Just Taxes Blog by ITEP

Cannabis Taxes Outraised Alcohol by 20 Percent in States with Legal Sales Last Year

Cannabis Taxes Outraised Alcohol by 20 Percent in States with Legal Sales Last Year

April 19, 2022

Carl Davis
Carl Davis
Research Director

By Carl Davis and Mike Hegeman

The cannabis industry has come a long way since the first legal sale of adult-use cannabis eight years ago in Colorado. In 2021, the 11 states that allowed legal sales within their borders raised nearly $3 billion in cannabis excise tax revenue, an increase of 33 percent compared to a year earlier. While the tax remains a small part of state budgets, it’s beginning to eclipse other “sin taxes” that states have long had on the books. Most of the states that allowed cannabis sales last year raised more revenue from cannabis excise taxes than from alcohol excise taxes and profits (in the case of state-run liquor stores). In total, cannabis revenues outperformed alcohol by 20 percent by this measure.

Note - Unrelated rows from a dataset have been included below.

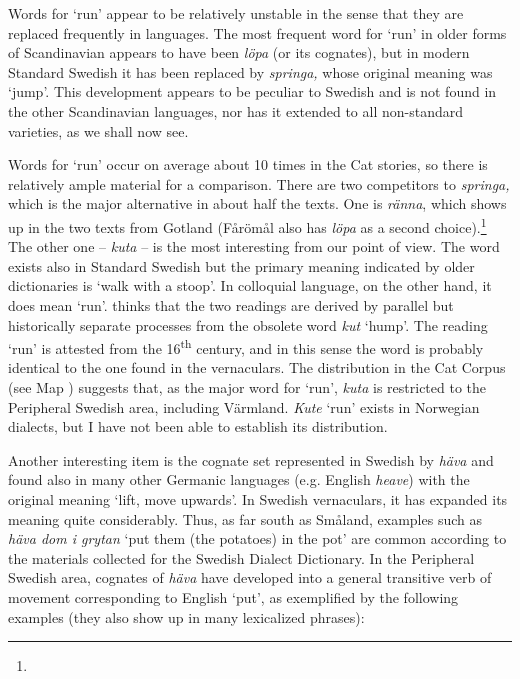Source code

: \begin{styleBodytextC}
Words for ‘run’ appear to be relatively unstable in the sense that they are replaced frequently in languages. The most frequent word for ‘run’ in older forms of Scandinavian appears to have been \textit{löpa }(or its cognates), but in modern Standard Swedish it has been replaced by \textit{springa, }whose original meaning was ‘jump’. This development appears to be peculiar to Swedish and is not found in the other Scandinavian languages, nor has it extended to all non-standard varieties, as we shall now see. 

\end{styleBodytextC}

\begin{styleBodytextC}
Words for ‘run’ occur on average about 10 times in the Cat stories, so there is relatively ample material for a comparison. There are two competitors to \textit{springa, }which is the major alternative in about half the texts. One is \textit{ränna}, which shows up in the two texts from Gotland (Fårömål also has \textit{löpa} as a second choice).\footnote{} The other one – \textit{kuta} – is the most interesting from our point of view. The word exists also in Standard Swedish but the primary meaning indicated by older dictionaries is ‘walk with a stoop’. In colloquial language, on the other hand, it does mean ‘run’. \citet[371]{Hellquist1922} thinks that the two readings are derived by parallel but historically separate processes from the obsolete word \textit{kut} ‘hump’. The reading ‘run’ is attested from the 16\textsuperscript{th} century, and in this sense the word is probably identical to the one found in the vernaculars. The distribution in the Cat Corpus (see Map ) suggests that, as the major word for ‘run’, \textit{kuta} is restricted to the Peripheral Swedish area, including Värmland. \textit{Kute} ‘run’ exists in Norwegian dialects, but I have not been able to establish its distribution.

\end{styleBodytextC}

\begin{styleBodytextC}
Another interesting item is the cognate set represented in Swedish by \textit{häva} and found also in many other Germanic languages (e.g. English \textit{heave}) with the original meaning ‘lift, move upwards’. In Swedish vernaculars, it has expanded its meaning quite considerably. Thus, as far south as Småland, examples such as \textit{häva dom i grytan} ‘put them (the potatoes) in the pot’ are common according to the materials collected for the Swedish Dialect Dictionary. In the Peripheral Swedish area, cognates of \textit{häva} have developed into a general transitive verb of movement corresponding to English ‘put’, as exemplified by the following examples (they also show up in many lexicalized phrases):

\end{styleBodytextC}

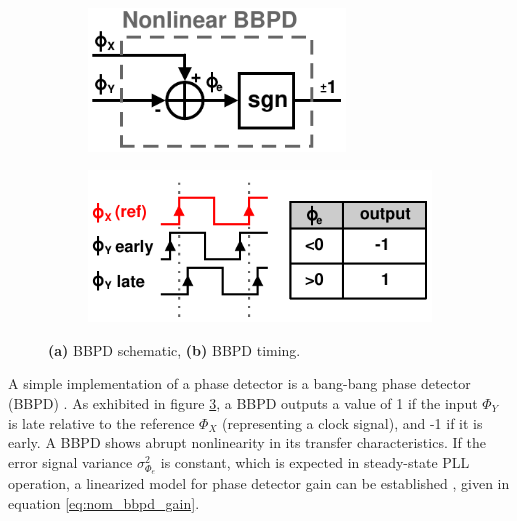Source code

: 		\begin{figure}[htb!]
		    \centering
		    \begin{subfigure}{0.5\textwidth}
		        \centering
		        \includegraphics[width=0.75\textwidth, angle=0]{./figs/theory/bbpd_nonlinear}
		        \caption{ }
		        \label{fig:bbpd_nonlinear}
		    \end{subfigure}%
		    \begin{subfigure}{0.5\textwidth}
		        \centering
		        \includegraphics[width=1\textwidth, angle=0]{./figs/theory/bbpd_timing}
		        \caption{ }
		        \label{fig:bbpd_timing}
		    \end{subfigure}

		    \caption{\textbf{(a)} BBPD schematic, \textbf{(b)} BBPD timing.}
		    \label{fig:bbpd_theory}
		\end{figure} 
			A simple implementation of a phase detector is a bang-bang phase detector (BBPD) \cite{zanuso_2009}. As exhibited in figure \ref{fig:bbpd_theory}, a BBPD outputs a value of 1 if the input $\Phi_Y$ is late relative to the reference $\Phi_X$ (representing a clock signal), and -1 if it is early. A BBPD shows abrupt nonlinearity in its transfer characteristics. If the error signal variance $\sigma_{\Phi_e}^2$ is constant, which is expected in steady-state PLL operation, a linearized model for phase detector gain can be established \cite{xu_abidi_2017}, given in equation \ref{eq:nom_bbpd_gain}.

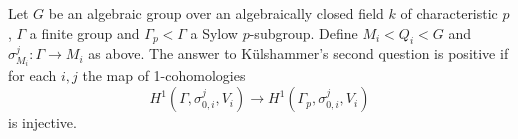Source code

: \begin{theorem}
  Let $G$ be an algebraic group over an algebraically closed field $k$ of characteristic $p$, $\Gamma$ a finite group and $\Gamma_p < \Gamma$ a Sylow $p$-subgroup. Define $M_i < Q_i < G$ and $\sigma_{M_i}^{j}:\Gamma \rightarrow M_{i}$ as above. The answer to K\"ulshammer's second question is positive if for each $i,j$ the map of 1-cohomologies
  \begin{displaymath}
    H^{1}(\Gamma, \sigma_{0,i}^{j}, V_{i}) \rightarrow H^{1}(\Gamma_{p}, \sigma_{0,i}^{j}, V_{i})
  \end{displaymath}
  is injective.
  \label{k2_h1}
\end{theorem}

% 
% 
% 
% 
% 

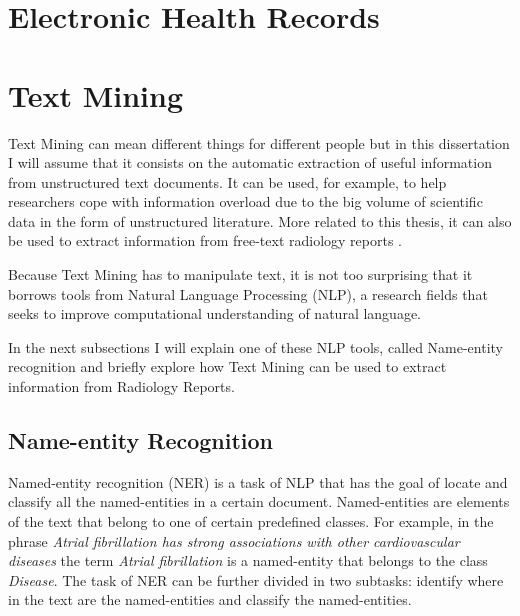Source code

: \label{chap2}


\section{Electronic Health Records}



\section{Text Mining}

Text Mining can mean different things for different people \citep{Hotho2005} but in this dissertation I will assume that it consists on the automatic extraction of useful information from unstructured text documents. It can be used, for example, to help researchers cope with information overload \citep{Cohen2005a} due to the big volume of scientific data in the form of unstructured literature. More related to this thesis, it can also be used to extract information from free-text radiology reports \citep{Pons2016}. 

Because Text Mining has to manipulate text, it is not too surprising that it borrows tools from Natural Language Processing (NLP), a research fields that seeks to improve computational understanding of natural language. 

In the next subsections I will explain one of these NLP tools, called Name-entity recognition and briefly explore how Text Mining can be used to extract information from Radiology Reports.

\subsection{Name-entity Recognition}

Named-entity recognition (NER) is a task of NLP that has the goal of locate and classify all the named-entities in a certain document. Named-entities are elements of the text that belong to one of certain predefined classes. For example, in the phrase \textit{Atrial fibrillation has strong associations with other cardiovascular diseases} the term \textit{Atrial fibrillation} is a named-entity that belongs to the class \textit{Disease}. The task of NER can be further divided in two subtasks: identify where in the text are the named-entities and classify the named-entities.

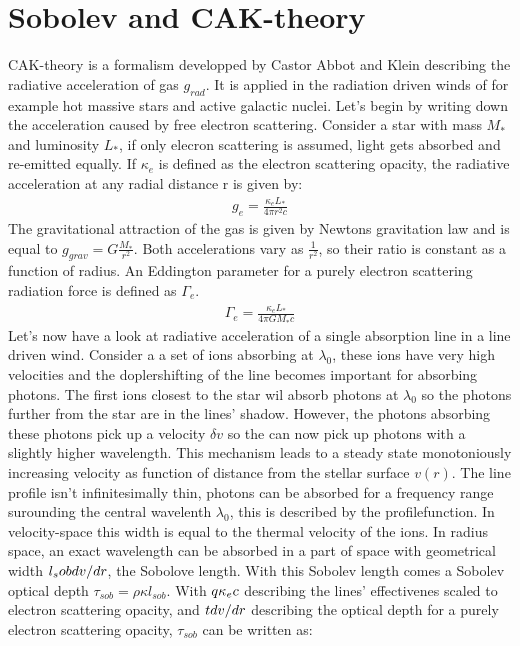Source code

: \section{Sobolev and CAK-theory}
CAK-theory is a formalism developped by Castor Abbot and Klein \cite{CAK} describing the radiative acceleration of gas $g_{rad}$. It is applied in the radiation driven winds of for example hot massive stars  and active galactic nuclei. Let's begin by writing down the acceleration caused by free electron scattering. Consider a star with mass $M_*$ and luminosity $L_*$, if only elecron scattering is assumed, light gets absorbed and re-emitted equally. If $\kappa_e$ is defined as the electron scattering opacity, the radiative acceleration at any radial distance r is given by:
\begin{align}
g_e = \frac{\kappa_e L_*}{4 \pi r^2 c}
\end{align}
The gravitational attraction of the gas is given by Newtons gravitation law and is equal to $g_{grav} = G\frac{M_*}{r^2}$. Both accelerations vary as $\frac{1}{r^2}$, so their ratio is constant as a function of radius. An Eddington parameter for a purely electron scattering radiation force is defined as $\Gamma_e$.
\begin{align}
\Gamma_e = \frac{\kappa_e L_*}{4 \pi G M_* c}
\end{align}
Let's now have a look at radiative acceleration of a single absorption line in a line driven wind. Consider a a set of ions absorbing at $\lambda_0$, these ions have very high velocities and the doplershifting of the line becomes important for absorbing photons. The first ions closest to the star wil absorb photons at $\lambda_0$ so the photons further from the star are in the lines' shadow. However, the photons absorbing these photons pick up a velocity $\delta v$ so the can now pick up photons with a slightly higher wavelength. This mechanism leads to a steady state monotoniously increasing velocity as function of distance from the stellar surface $v(r)$. The line profile isn't infinitesimally thin, photons can be absorbed for a frequency range surounding the central wavelenth $\lambda_0$, this is described by the profilefunction. In velocity-space this width is equal to the thermal velocity of the ions. In radius space, an exact wavelength can be absorbed in a part of space with geometrical width $l_sob \def \frac{v_{th}}{dv/dr}$, the Sobolove length. With this Sobolev length comes a Sobolev optical depth $\tau_{sob} = \rho \kappa l_{sob}$. With $q \def \frac{\kappa v_{th}}{\kappa_e c}$ describing the lines' effectivenes scaled to electron scattering opacity, and $t \def  \frac{\rho \kappa_e c}{dv/dr}$ describing the optical depth for a purely electron scattering opacity, $\tau_{sob}$ can be written as:
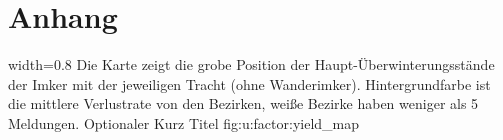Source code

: \section{Anhang}











{width=0.8\textwidth} %
{Die Karte zeigt die grobe Position der Haupt-Überwinterungsstände der Imker mit der jeweiligen Tracht (ohne Wanderimker). Hintergrundfarbe ist die mittlere Verlustrate von den Bezirken, weiße Bezirke haben weniger als 5 Meldungen.} %
{Optionaler Kurz Titel} %
{fig:u:factor:yield_map} %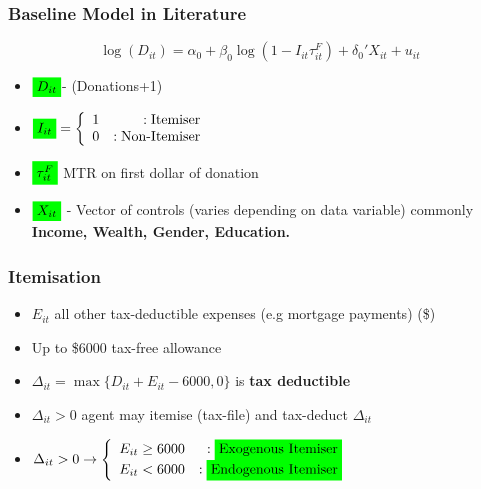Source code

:\documentclass[options]{beamer}
\newcommand{\highlight}[1]{\colorbox{green}{\ensuremath{#1}}}
\begin{document}
	
	\begin{frame}
		\frametitle{Baseline Model in Literature}
	
	\begin{equation*}
\log(D_{it})= \alpha_0 +\beta_0\log (1-I_{it}\tau _{it}^F) +\delta_0'X_{it}+ u_{it} 
	\end{equation*}		
					\begin{itemize}
	\item[] $\highlight{D_{it}}$- (Donations+1)
	\vspace{9pt}
	 \item[] $\highlight{I_{it}} = \left\{
	\begin{array}{lr}
	1& : \textrm{Itemiser}\\
	0 & :  \textrm{Non-Itemiser}
	\end{array}
	\right.
$
\vspace{5pt}

\item[] $\highlight{\tau_{it}^F }$ MTR on first dollar of donation

\vspace{5pt}
\item[] 	$\highlight{X_{it}}$ - Vector of controls (varies depending on data variable) commonly \textbf{Income, Wealth, Gender, Education.}
	
	
		\end{itemize}\end{frame}
			
				
		\begin{frame}
	\frametitle{Itemisation}
\begin{itemize}
\item $E_{it}$ all other tax-deductible expenses (e.g mortgage payments) (\$)
\vspace{15pt}
\item  Up to \$6000	tax-free allowance
\vspace{15pt}
\item  $\Delta_{it}=\max\{D_{it}+E_{it}-6000,0\}$ is \textbf{tax deductible }
\vspace{15pt}
\item  $\Delta_{it}>0$ agent may itemise (tax-file) and tax-deduct $\Delta_{it}$
		\vspace{15pt}
		\item[]	
			$\Delta_{it}>0 \rightarrow  \left\{
			\begin{array}{lr}
			E_{it}\geq 6000& : \highlight{\textrm{Exogenous Itemiser}}\\
			 	E_{it}<6000& : \highlight{ \textrm{Endogenous Itemiser}}
			\end{array}
			\right.$

	\end{itemize}\end{frame}	
	
\end{document}
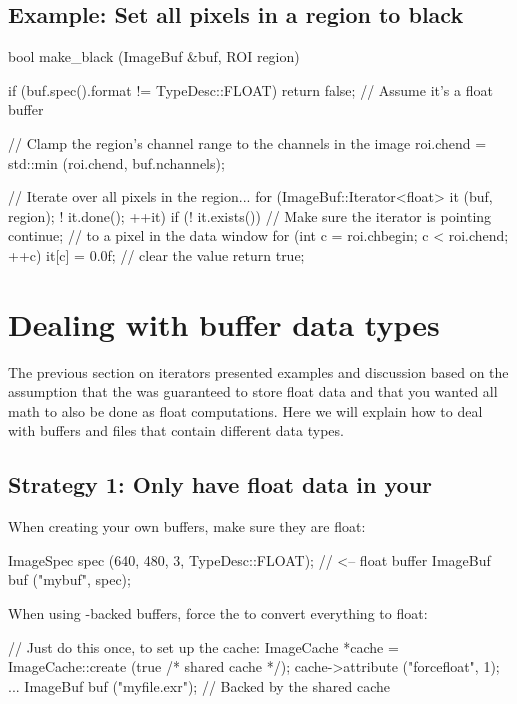 \subsection*{Example: Set all pixels in a region to black}
\label{makeblackexample}

\begin{code}
bool make_black (ImageBuf &buf, ROI region)
{
    if (buf.spec().format != TypeDesc::FLOAT)
        return false;    // Assume it's a float buffer

    // Clamp the region's channel range to the channels in the image
    roi.chend = std::min (roi.chend, buf.nchannels);

    // Iterate over all pixels in the region...
    for (ImageBuf::Iterator<float> it (buf, region);  ! it.done();  ++it) {
        if (! it.exists())   // Make sure the iterator is pointing
            continue;        //   to a pixel in the data window
        for (int c = roi.chbegin;  c < roi.chend;  ++c)
            it[c] = 0.0f;  // clear the value
    }
    return true;
}
\end{code}


\section{Dealing with buffer data types}

The previous section on iterators presented examples and discussion
based on the assumption that the \ImageBuf was guaranteed to store {\cf
float} data and that you wanted all math to also be done as {\cf float}
computations.  Here we will explain how to deal with buffers and files
that contain different data types.

\subsection*{Strategy 1: Only have {\cf float} data in your \ImageBuf}

\noindent When creating your own buffers, make sure they are {\cf float}:

\begin{code}
    ImageSpec spec (640, 480, 3, TypeDesc::FLOAT); // <-- float buffer
    ImageBuf buf ("mybuf", spec);
\end{code}

\noindent When using \ImageCache-backed buffers, force the \ImageCache
to convert everything to {\cf float}:

\begin{code}
    // Just do this once, to set up the cache:
    ImageCache *cache = ImageCache::create (true /* shared cache */);
    cache->attribute ("forcefloat", 1);
    ...
    ImageBuf buf ("myfile.exr");   // Backed by the shared cache
\end{code}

Colorado stands out among this group with cannabis taxes raising seven times more than its excise taxes on alcohol. Not coincidentally, Colorado also has among the lowest alcohol tax rates in the nation. Alcohol excise taxes in Colorado are 2.7 cents per shot of liquor, 1.3 cents per glass of wine, or 1 cent per pint of beer and raised a combined total of $53 million last year. Colorado’s cannabis taxes are levied at higher rates per serving (a 5-milligram edible might incur around 16 cents of state tax, for example) and raised $396 million. While Colorado represents a relatively extreme case, low alcohol tax rates are the norm across much of the country as their real value has been eroded substantially by years of inflation and policy inaction.

But cannabis isn’t always the most lucrative “sin tax.” Last year, four of the 11 states that allowed for legal cannabis sales raised more revenue from alcohol. This includes Alaska, which has a higher alcohol tax rate than most states (15 cents per shot of liquor, for example), as well as three "control states” that generate profit directly at state-run liquor stores: Maine, Michigan, and Oregon. Moreover, because the alcohol industry is significantly larger than the legal cannabis industry, its overall tax contribution from general sales taxes, fees, various local taxes, and other levies surely surpasses that from cannabis. Nonetheless, it is remarkable that in the span of just a few years, the narrow “sin taxes” that states created to apply to cannabis purchases have managed to surpass the comparable taxes that have long applied to alcohol.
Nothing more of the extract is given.